Prompt -
Go over the data below line by line, and state how many lines contain the string "array". Give the number only.

Data supplied -
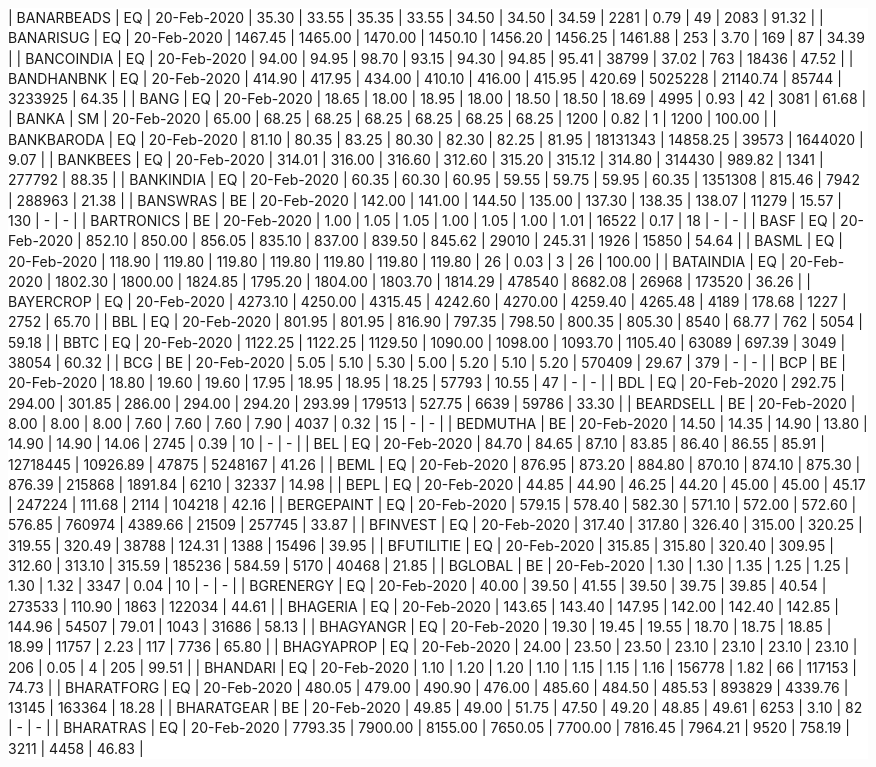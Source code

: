 | BANARBEADS | EQ | 20-Feb-2020 | 35.30 | 33.55 | 35.35 | 33.55 | 34.50 | 34.50 | 34.59 | 2281 | 0.79 | 49 | 2083 | 91.32 |
| BANARISUG | EQ | 20-Feb-2020 | 1467.45 | 1465.00 | 1470.00 | 1450.10 | 1456.20 | 1456.25 | 1461.88 | 253 | 3.70 | 169 | 87 | 34.39 |
| BANCOINDIA | EQ | 20-Feb-2020 | 94.00 | 94.95 | 98.70 | 93.15 | 94.30 | 94.85 | 95.41 | 38799 | 37.02 | 763 | 18436 | 47.52 |
| BANDHANBNK | EQ | 20-Feb-2020 | 414.90 | 417.95 | 434.00 | 410.10 | 416.00 | 415.95 | 420.69 | 5025228 | 21140.74 | 85744 | 3233925 | 64.35 |
| BANG | EQ | 20-Feb-2020 | 18.65 | 18.00 | 18.95 | 18.00 | 18.50 | 18.50 | 18.69 | 4995 | 0.93 | 42 | 3081 | 61.68 |
| BANKA | SM | 20-Feb-2020 | 65.00 | 68.25 | 68.25 | 68.25 | 68.25 | 68.25 | 68.25 | 1200 | 0.82 | 1 | 1200 | 100.00 |
| BANKBARODA | EQ | 20-Feb-2020 | 81.10 | 80.35 | 83.25 | 80.30 | 82.30 | 82.25 | 81.95 | 18131343 | 14858.25 | 39573 | 1644020 | 9.07 |
| BANKBEES | EQ | 20-Feb-2020 | 314.01 | 316.00 | 316.60 | 312.60 | 315.20 | 315.12 | 314.80 | 314430 | 989.82 | 1341 | 277792 | 88.35 |
| BANKINDIA | EQ | 20-Feb-2020 | 60.35 | 60.30 | 60.95 | 59.55 | 59.75 | 59.95 | 60.35 | 1351308 | 815.46 | 7942 | 288963 | 21.38 |
| BANSWRAS | BE | 20-Feb-2020 | 142.00 | 141.00 | 144.50 | 135.00 | 137.30 | 138.35 | 138.07 | 11279 | 15.57 | 130 | - | - |
| BARTRONICS | BE | 20-Feb-2020 | 1.00 | 1.05 | 1.05 | 1.00 | 1.05 | 1.00 | 1.01 | 16522 | 0.17 | 18 | - | - |
| BASF | EQ | 20-Feb-2020 | 852.10 | 850.00 | 856.05 | 835.10 | 837.00 | 839.50 | 845.62 | 29010 | 245.31 | 1926 | 15850 | 54.64 |
| BASML | EQ | 20-Feb-2020 | 118.90 | 119.80 | 119.80 | 119.80 | 119.80 | 119.80 | 119.80 | 26 | 0.03 | 3 | 26 | 100.00 |
| BATAINDIA | EQ | 20-Feb-2020 | 1802.30 | 1800.00 | 1824.85 | 1795.20 | 1804.00 | 1803.70 | 1814.29 | 478540 | 8682.08 | 26968 | 173520 | 36.26 |
| BAYERCROP | EQ | 20-Feb-2020 | 4273.10 | 4250.00 | 4315.45 | 4242.60 | 4270.00 | 4259.40 | 4265.48 | 4189 | 178.68 | 1227 | 2752 | 65.70 |
| BBL | EQ | 20-Feb-2020 | 801.95 | 801.95 | 816.90 | 797.35 | 798.50 | 800.35 | 805.30 | 8540 | 68.77 | 762 | 5054 | 59.18 |
| BBTC | EQ | 20-Feb-2020 | 1122.25 | 1122.25 | 1129.50 | 1090.00 | 1098.00 | 1093.70 | 1105.40 | 63089 | 697.39 | 3049 | 38054 | 60.32 |
| BCG | BE | 20-Feb-2020 | 5.05 | 5.10 | 5.30 | 5.00 | 5.20 | 5.10 | 5.20 | 570409 | 29.67 | 379 | - | - |
| BCP | BE | 20-Feb-2020 | 18.80 | 19.60 | 19.60 | 17.95 | 18.95 | 18.95 | 18.25 | 57793 | 10.55 | 47 | - | - |
| BDL | EQ | 20-Feb-2020 | 292.75 | 294.00 | 301.85 | 286.00 | 294.00 | 294.20 | 293.99 | 179513 | 527.75 | 6639 | 59786 | 33.30 |
| BEARDSELL | BE | 20-Feb-2020 | 8.00 | 8.00 | 8.00 | 7.60 | 7.60 | 7.60 | 7.90 | 4037 | 0.32 | 15 | - | - |
| BEDMUTHA | BE | 20-Feb-2020 | 14.50 | 14.35 | 14.90 | 13.80 | 14.90 | 14.90 | 14.06 | 2745 | 0.39 | 10 | - | - |
| BEL | EQ | 20-Feb-2020 | 84.70 | 84.65 | 87.10 | 83.85 | 86.40 | 86.55 | 85.91 | 12718445 | 10926.89 | 47875 | 5248167 | 41.26 |
| BEML | EQ | 20-Feb-2020 | 876.95 | 873.20 | 884.80 | 870.10 | 874.10 | 875.30 | 876.39 | 215868 | 1891.84 | 6210 | 32337 | 14.98 |
| BEPL | EQ | 20-Feb-2020 | 44.85 | 44.90 | 46.25 | 44.20 | 45.00 | 45.00 | 45.17 | 247224 | 111.68 | 2114 | 104218 | 42.16 |
| BERGEPAINT | EQ | 20-Feb-2020 | 579.15 | 578.40 | 582.30 | 571.10 | 572.00 | 572.60 | 576.85 | 760974 | 4389.66 | 21509 | 257745 | 33.87 |
| BFINVEST | EQ | 20-Feb-2020 | 317.40 | 317.80 | 326.40 | 315.00 | 320.25 | 319.55 | 320.49 | 38788 | 124.31 | 1388 | 15496 | 39.95 |
| BFUTILITIE | EQ | 20-Feb-2020 | 315.85 | 315.80 | 320.40 | 309.95 | 312.60 | 313.10 | 315.59 | 185236 | 584.59 | 5170 | 40468 | 21.85 |
| BGLOBAL | BE | 20-Feb-2020 | 1.30 | 1.30 | 1.35 | 1.25 | 1.25 | 1.30 | 1.32 | 3347 | 0.04 | 10 | - | - |
| BGRENERGY | EQ | 20-Feb-2020 | 40.00 | 39.50 | 41.55 | 39.50 | 39.75 | 39.85 | 40.54 | 273533 | 110.90 | 1863 | 122034 | 44.61 |
| BHAGERIA | EQ | 20-Feb-2020 | 143.65 | 143.40 | 147.95 | 142.00 | 142.40 | 142.85 | 144.96 | 54507 | 79.01 | 1043 | 31686 | 58.13 |
| BHAGYANGR | EQ | 20-Feb-2020 | 19.30 | 19.45 | 19.55 | 18.70 | 18.75 | 18.85 | 18.99 | 11757 | 2.23 | 117 | 7736 | 65.80 |
| BHAGYAPROP | EQ | 20-Feb-2020 | 24.00 | 23.50 | 23.50 | 23.10 | 23.10 | 23.10 | 23.10 | 206 | 0.05 | 4 | 205 | 99.51 |
| BHANDARI | EQ | 20-Feb-2020 | 1.10 | 1.20 | 1.20 | 1.10 | 1.15 | 1.15 | 1.16 | 156778 | 1.82 | 66 | 117153 | 74.73 |
| BHARATFORG | EQ | 20-Feb-2020 | 480.05 | 479.00 | 490.90 | 476.00 | 485.60 | 484.50 | 485.53 | 893829 | 4339.76 | 13145 | 163364 | 18.28 |
| BHARATGEAR | BE | 20-Feb-2020 | 49.85 | 49.00 | 51.75 | 47.50 | 49.20 | 48.85 | 49.61 | 6253 | 3.10 | 82 | - | - |
| BHARATRAS | EQ | 20-Feb-2020 | 7793.35 | 7900.00 | 8155.00 | 7650.05 | 7700.00 | 7816.45 | 7964.21 | 9520 | 758.19 | 3211 | 4458 | 46.83 |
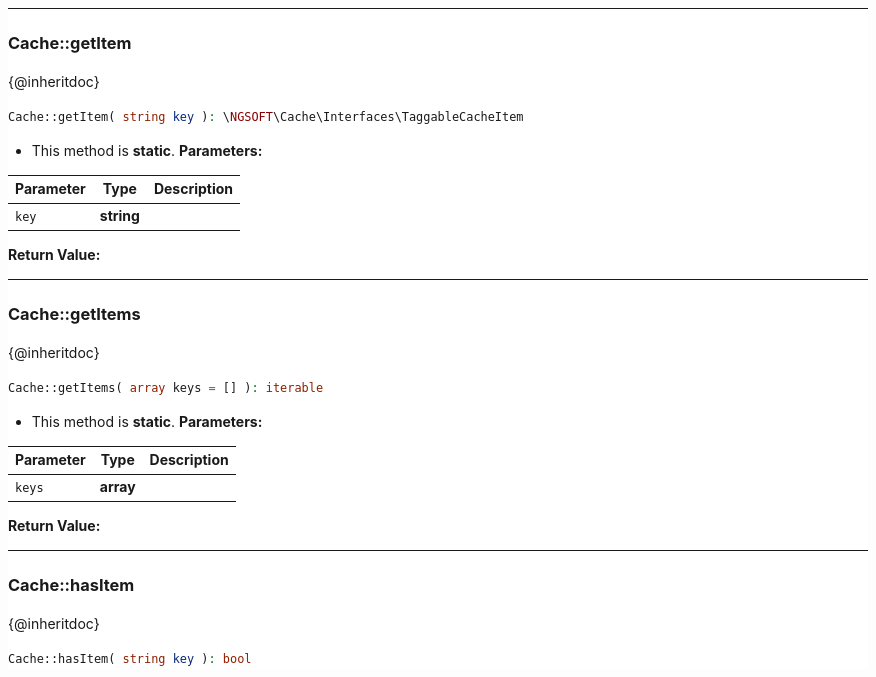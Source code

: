 



---
### Cache::getItem

{@inheritdoc}

```php
Cache::getItem( string key ): \NGSOFT\Cache\Interfaces\TaggableCacheItem
```



* This method is **static**.
**Parameters:**

| Parameter | Type | Description |
|-----------|------|-------------|
| `key` | **string** |  |


**Return Value:**





---
### Cache::getItems

{@inheritdoc}

```php
Cache::getItems( array keys = [] ): iterable
```



* This method is **static**.
**Parameters:**

| Parameter | Type | Description |
|-----------|------|-------------|
| `keys` | **array** |  |


**Return Value:**





---
### Cache::hasItem

{@inheritdoc}

```php
Cache::hasItem( string key ): bool
```
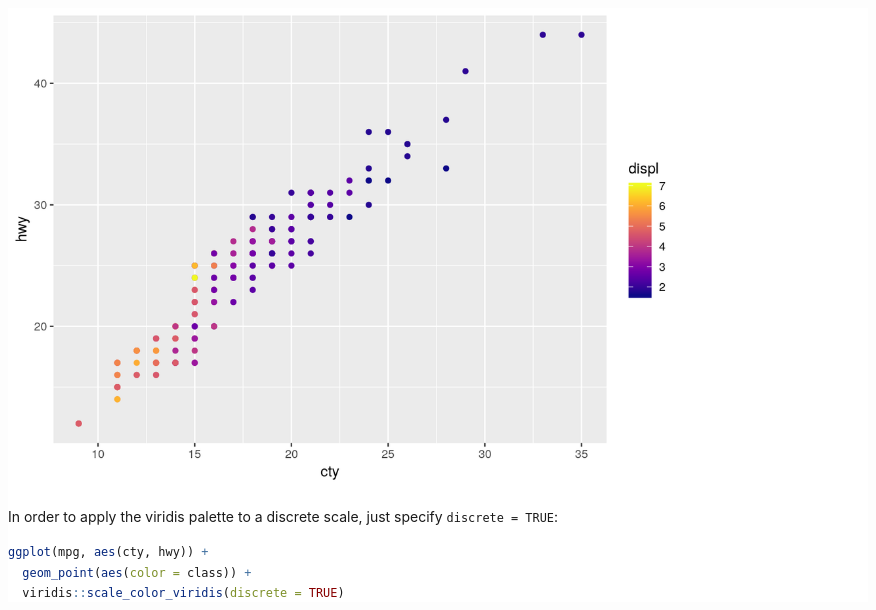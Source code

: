 <img src="08_Achieving_Graphical_Excellence_files/figure-html/unnamed-chunk-13-1.png" width="672" />

In order to apply the viridis palette to a discrete scale, just specify ```discrete = TRUE```:

```r
ggplot(mpg, aes(cty, hwy)) +
  geom_point(aes(color = class)) + 
  viridis::scale_color_viridis(discrete = TRUE)
```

Answer area -
2